TASK DESCRIPTION:
The answer must be an exact copy of every entry.

MATERIAL TO PROCESS:
####
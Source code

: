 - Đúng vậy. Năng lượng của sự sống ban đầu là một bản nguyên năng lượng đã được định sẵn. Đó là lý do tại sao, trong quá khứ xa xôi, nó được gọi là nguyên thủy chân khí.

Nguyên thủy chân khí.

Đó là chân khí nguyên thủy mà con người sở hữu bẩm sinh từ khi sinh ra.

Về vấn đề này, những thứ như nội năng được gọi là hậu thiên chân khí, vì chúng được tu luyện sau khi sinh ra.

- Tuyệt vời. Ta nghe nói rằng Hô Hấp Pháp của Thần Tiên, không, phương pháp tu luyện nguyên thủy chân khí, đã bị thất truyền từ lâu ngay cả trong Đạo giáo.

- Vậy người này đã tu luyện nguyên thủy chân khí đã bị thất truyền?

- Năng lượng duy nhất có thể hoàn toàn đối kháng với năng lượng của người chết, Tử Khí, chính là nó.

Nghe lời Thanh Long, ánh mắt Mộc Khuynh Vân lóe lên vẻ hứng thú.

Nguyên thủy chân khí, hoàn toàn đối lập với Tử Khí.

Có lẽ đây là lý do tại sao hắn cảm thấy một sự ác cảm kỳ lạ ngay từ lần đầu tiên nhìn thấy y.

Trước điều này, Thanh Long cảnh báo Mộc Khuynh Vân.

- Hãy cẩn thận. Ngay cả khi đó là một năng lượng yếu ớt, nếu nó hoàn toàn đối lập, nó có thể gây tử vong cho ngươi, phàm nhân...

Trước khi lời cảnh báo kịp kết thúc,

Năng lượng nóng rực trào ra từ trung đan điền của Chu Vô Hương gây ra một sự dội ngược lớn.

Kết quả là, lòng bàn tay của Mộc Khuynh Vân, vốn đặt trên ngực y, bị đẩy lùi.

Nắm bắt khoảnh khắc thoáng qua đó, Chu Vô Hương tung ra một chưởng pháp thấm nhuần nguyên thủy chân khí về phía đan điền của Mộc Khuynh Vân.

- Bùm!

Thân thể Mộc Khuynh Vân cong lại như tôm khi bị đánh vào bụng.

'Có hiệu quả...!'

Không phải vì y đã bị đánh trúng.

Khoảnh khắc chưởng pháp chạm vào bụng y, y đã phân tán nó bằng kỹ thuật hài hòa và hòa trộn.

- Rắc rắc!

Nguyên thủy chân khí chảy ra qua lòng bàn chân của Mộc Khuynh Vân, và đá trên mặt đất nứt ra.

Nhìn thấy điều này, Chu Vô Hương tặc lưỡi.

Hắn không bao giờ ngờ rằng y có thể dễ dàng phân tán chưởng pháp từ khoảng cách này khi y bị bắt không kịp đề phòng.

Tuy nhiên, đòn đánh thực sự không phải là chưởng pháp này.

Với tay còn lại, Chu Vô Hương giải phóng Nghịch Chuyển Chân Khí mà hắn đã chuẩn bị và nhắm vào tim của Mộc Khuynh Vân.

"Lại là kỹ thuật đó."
####
RESPONSE TO THIS EXERCISE:
Source code

: - Đúng vậy. Năng lượng của sự sống ban đầu là một bản nguyên năng lượng đã được định sẵn. Đó là lý do tại sao, trong quá khứ xa xôi, nó được gọi là nguyên thủy chân khí.

Nguyên thủy chân khí.

Đó là chân khí nguyên thủy mà con người sở hữu bẩm sinh từ khi sinh ra.

Về vấn đề này, những thứ như nội năng được gọi là hậu thiên chân khí, vì chúng được tu luyện sau khi sinh ra.

- Tuyệt vời. Ta nghe nói rằng Hô Hấp Pháp của Thần Tiên, không, phương pháp tu luyện nguyên thủy chân khí, đã bị thất truyền từ lâu ngay cả trong Đạo giáo.

- Vậy người này đã tu luyện nguyên thủy chân khí đã bị thất truyền?

- Năng lượng duy nhất có thể hoàn toàn đối kháng với năng lượng của người chết, Tử Khí, chính là nó.

Nghe lời Thanh Long, ánh mắt Mộc Khuynh Vân lóe lên vẻ hứng thú.

Nguyên thủy chân khí, hoàn toàn đối lập với Tử Khí.

Có lẽ đây là lý do tại sao hắn cảm thấy một sự ác cảm kỳ lạ ngay từ lần đầu tiên nhìn thấy y.

Trước điều này, Thanh Long cảnh báo Mộc Khuynh Vân.

- Hãy cẩn thận. Ngay cả khi đó là một năng lượng yếu ớt, nếu nó hoàn toàn đối lập, nó có thể gây tử vong cho ngươi, phàm nhân...

Trước khi lời cảnh báo kịp kết thúc,

Năng lượng nóng rực trào ra từ trung đan điền của Chu Vô Hương gây ra một sự dội ngược lớn.

Kết quả là, lòng bàn tay của Mộc Khuynh Vân, vốn đặt trên ngực y, bị đẩy lùi.

Nắm bắt khoảnh khắc thoáng qua đó, Chu Vô Hương tung ra một chưởng pháp thấm nhuần nguyên thủy chân khí về phía đan điền của Mộc Khuynh Vân.

- Bùm!

Thân thể Mộc Khuynh Vân cong lại như tôm khi bị đánh vào bụng.

'Có hiệu quả...!'

Không phải vì y đã bị đánh trúng.

Khoảnh khắc chưởng pháp chạm vào bụng y, y đã phân tán nó bằng kỹ thuật hài hòa và hòa trộn.

- Rắc rắc!

Nguyên thủy chân khí chảy ra qua lòng bàn chân của Mộc Khuynh Vân, và đá trên mặt đất nứt ra.

Nhìn thấy điều này, Chu Vô Hương tặc lưỡi.

Hắn không bao giờ ngờ rằng y có thể dễ dàng phân tán chưởng pháp từ khoảng cách này khi y bị bắt không kịp đề phòng.

Tuy nhiên, đòn đánh thực sự không phải là chưởng pháp này.

Với tay còn lại, Chu Vô Hương giải phóng Nghịch Chuyển Chân Khí mà hắn đã chuẩn bị và nhắm vào tim của Mộc Khuynh Vân.

"Lại là kỹ thuật đó."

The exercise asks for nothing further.